-------- Task input --------

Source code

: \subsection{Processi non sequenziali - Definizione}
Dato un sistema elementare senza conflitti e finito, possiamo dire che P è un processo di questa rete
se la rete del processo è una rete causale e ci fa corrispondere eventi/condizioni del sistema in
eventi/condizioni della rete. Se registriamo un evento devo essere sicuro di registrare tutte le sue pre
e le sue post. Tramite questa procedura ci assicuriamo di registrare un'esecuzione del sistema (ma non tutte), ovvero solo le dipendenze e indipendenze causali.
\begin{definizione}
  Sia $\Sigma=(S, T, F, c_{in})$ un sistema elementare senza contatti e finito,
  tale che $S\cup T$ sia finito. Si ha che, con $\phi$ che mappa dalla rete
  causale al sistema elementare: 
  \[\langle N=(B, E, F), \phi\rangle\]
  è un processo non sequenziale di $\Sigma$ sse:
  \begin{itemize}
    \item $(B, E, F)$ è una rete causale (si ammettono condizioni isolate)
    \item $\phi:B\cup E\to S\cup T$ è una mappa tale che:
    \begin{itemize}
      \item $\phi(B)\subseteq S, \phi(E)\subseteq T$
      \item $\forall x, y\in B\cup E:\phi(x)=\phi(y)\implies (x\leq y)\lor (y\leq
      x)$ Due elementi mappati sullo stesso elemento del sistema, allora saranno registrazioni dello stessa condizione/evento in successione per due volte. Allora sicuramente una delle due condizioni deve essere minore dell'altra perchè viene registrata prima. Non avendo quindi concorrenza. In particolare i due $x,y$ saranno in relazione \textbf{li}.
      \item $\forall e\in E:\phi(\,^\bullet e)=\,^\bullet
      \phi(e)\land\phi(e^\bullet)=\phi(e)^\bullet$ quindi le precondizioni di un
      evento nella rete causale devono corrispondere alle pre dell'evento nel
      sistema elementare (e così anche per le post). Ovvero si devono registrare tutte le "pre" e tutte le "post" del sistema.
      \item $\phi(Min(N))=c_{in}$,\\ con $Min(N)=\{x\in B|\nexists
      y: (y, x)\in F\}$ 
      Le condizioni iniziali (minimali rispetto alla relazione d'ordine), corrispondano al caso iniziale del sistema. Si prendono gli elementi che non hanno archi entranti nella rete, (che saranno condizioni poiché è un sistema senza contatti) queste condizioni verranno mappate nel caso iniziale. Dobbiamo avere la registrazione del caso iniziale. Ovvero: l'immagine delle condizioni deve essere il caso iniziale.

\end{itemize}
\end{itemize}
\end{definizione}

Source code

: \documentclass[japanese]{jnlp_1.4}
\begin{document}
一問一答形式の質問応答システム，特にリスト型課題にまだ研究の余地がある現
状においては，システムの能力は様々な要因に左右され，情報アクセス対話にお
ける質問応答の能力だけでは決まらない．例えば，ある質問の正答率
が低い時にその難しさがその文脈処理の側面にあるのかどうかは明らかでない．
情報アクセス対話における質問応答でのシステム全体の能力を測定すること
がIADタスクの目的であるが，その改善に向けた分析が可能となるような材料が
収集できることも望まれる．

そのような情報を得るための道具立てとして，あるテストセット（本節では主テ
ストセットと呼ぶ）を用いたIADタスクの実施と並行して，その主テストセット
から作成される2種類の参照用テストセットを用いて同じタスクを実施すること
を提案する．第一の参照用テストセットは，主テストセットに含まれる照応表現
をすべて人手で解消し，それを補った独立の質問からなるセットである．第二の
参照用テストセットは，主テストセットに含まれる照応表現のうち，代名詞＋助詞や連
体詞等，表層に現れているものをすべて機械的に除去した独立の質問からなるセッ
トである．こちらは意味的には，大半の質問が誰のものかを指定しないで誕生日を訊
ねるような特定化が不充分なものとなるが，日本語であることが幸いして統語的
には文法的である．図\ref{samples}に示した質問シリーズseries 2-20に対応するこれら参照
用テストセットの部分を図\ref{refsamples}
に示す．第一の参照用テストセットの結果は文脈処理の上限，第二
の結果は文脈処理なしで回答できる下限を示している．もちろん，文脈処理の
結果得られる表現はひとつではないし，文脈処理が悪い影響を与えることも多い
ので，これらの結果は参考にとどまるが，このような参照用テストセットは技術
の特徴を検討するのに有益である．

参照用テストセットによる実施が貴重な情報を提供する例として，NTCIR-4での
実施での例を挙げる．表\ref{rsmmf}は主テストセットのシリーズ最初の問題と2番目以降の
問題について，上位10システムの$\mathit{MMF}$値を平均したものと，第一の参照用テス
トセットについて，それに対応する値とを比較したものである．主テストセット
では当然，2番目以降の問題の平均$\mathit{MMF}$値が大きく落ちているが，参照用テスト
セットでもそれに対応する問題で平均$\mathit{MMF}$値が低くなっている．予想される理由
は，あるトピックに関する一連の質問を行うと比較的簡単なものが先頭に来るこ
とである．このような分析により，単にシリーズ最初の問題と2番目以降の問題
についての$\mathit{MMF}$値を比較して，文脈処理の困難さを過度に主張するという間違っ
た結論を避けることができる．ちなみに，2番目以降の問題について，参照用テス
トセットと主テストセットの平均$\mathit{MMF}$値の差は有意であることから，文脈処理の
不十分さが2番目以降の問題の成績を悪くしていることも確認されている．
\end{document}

--------

▶ [Task objective]
Take the entries above and return only the lines from the one with "結果得られる表現はひとつではないし，文脈処理が悪い影響を与えることも多い" to the one with "た結論を避けることができる．ちなみに，2番目以降の問題について，参照用テス", both included, unchanged.

▶ [Finished task]
結果得られる表現はひとつではないし，文脈処理が悪い影響を与えることも多い
ので，これらの結果は参考にとどまるが，このような参照用テストセットは技術
の特徴を検討するのに有益である．

参照用テストセットによる実施が貴重な情報を提供する例として，NTCIR-4での
実施での例を挙げる．表\ref{rsmmf}は主テストセットのシリーズ最初の問題と2番目以降の
問題について，上位10システムの$\mathit{MMF}$値を平均したものと，第一の参照用テス
トセットについて，それに対応する値とを比較したものである．主テストセット
では当然，2番目以降の問題の平均$\mathit{MMF}$値が大きく落ちているが，参照用テスト
セットでもそれに対応する問題で平均$\mathit{MMF}$値が低くなっている．予想される理由
は，あるトピックに関する一連の質問を行うと比較的簡単なものが先頭に来るこ
とである．このような分析により，単にシリーズ最初の問題と2番目以降の問題
についての$\mathit{MMF}$値を比較して，文脈処理の困難さを過度に主張するという間違っ
た結論を避けることができる．ちなみに，2番目以降の問題について，参照用テス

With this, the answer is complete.